Given the theoretical implications of our findings, we sought to validate our claims by considering datasets from other laboratories that used in parallel a visual SL and auditory (verbal) SL tasks, with a similar design, for which internal consistency levels can be compared. We gained access to the full data of two such studies: Glicksohn and Cohen (2013), who had a sample of n = 32 adults in each task, and Raviv and Arnon (2017), who used a sample of n = 125 children (ages 6 to 12) in each task. Calculating the internal consistency in these two studies yielded the following results: In Glicksohn and Cohen (2013) the visual SL task had a Cronbach’s α of 0.78 (95% CI: [0.65, 0.88]), while the auditory SL had a Cronbach’s α of 0.39 (95% CI: [0.04, 0.66]). In Raviv and Arnon (2017), the visual SL had a Cronbach’s α of 0.64 (95% CI: [0.54, 0.74])7 compared to 0.25 (95% CI: [0.06, 0.44]) in the auditory SL. In both studies there was a significant difference in internal consistency between the visual and auditory SL (Glicksohn & Cohen, 2013: (1) = 7.21, p = 0.007; Raviv & Arnon, 2017: (1) = 15.03, p < 0.001). Thus, it seems that our findings regarding the internal consistency of visual SL versus auditory verbal SL indeed generalize to other experimental settings.
Taken together, the present study shows the critical effect of prior knowledge in determining SL outcomes. This has important implications for SL research. First, it sets a demarcation line between two types of learning situations, one when learning starts at zero, and one when it does not. The trajectory of learning may be quite different in these two settings. This also means that, methodologically, tasks that implicate prior knowledge such as the auditory verbal SL task cannot be easily borrowed to compare different samples of participants. Moreover, even within a sample of participants, comparing performance across learning conditions with different streams may sometimes be problematic. This is because the specific selection of “words” (and, possibly, foils), may manipulate not only the statistical information present in the stream, but also tap different expectations of participants given their entrenchment in prior statistics of their language (see the results of Erikson et al., 2016).
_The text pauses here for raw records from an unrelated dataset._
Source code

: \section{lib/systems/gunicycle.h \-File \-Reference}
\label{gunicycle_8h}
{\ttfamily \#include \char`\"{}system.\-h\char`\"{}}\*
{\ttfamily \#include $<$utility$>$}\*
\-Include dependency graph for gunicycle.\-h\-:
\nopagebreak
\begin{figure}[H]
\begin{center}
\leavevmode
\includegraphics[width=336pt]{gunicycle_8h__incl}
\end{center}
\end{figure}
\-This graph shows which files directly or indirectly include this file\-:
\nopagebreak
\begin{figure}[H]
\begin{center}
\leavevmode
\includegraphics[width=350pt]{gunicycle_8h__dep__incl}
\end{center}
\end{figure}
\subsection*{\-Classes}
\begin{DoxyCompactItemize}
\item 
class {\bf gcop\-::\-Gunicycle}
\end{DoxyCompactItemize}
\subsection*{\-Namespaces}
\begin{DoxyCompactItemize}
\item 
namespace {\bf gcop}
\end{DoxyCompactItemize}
Relatedly, from an individual-differences perspective, auditory SL tasks involving verbal material may not be the best proxy of net SL computations, because performance is also affected by participants’ prior entrenchment regarding the specific stimuli in the task. This suggests that for predicting abilities related to SL (e.g., L2 leaning, syntactic processing, reading abilities), tasks should preferably not involve prior knowledge. Indeed, the non-verbal visual SL task has proven very useful in predicting individual differences in L2 learning (Frost, Siegelman, Narkiss, & Afek, 2013), knowledge of grammatical structure (Kidd & Arciuli, 2016), and reading ability (Arciuli & Simpson, 2012).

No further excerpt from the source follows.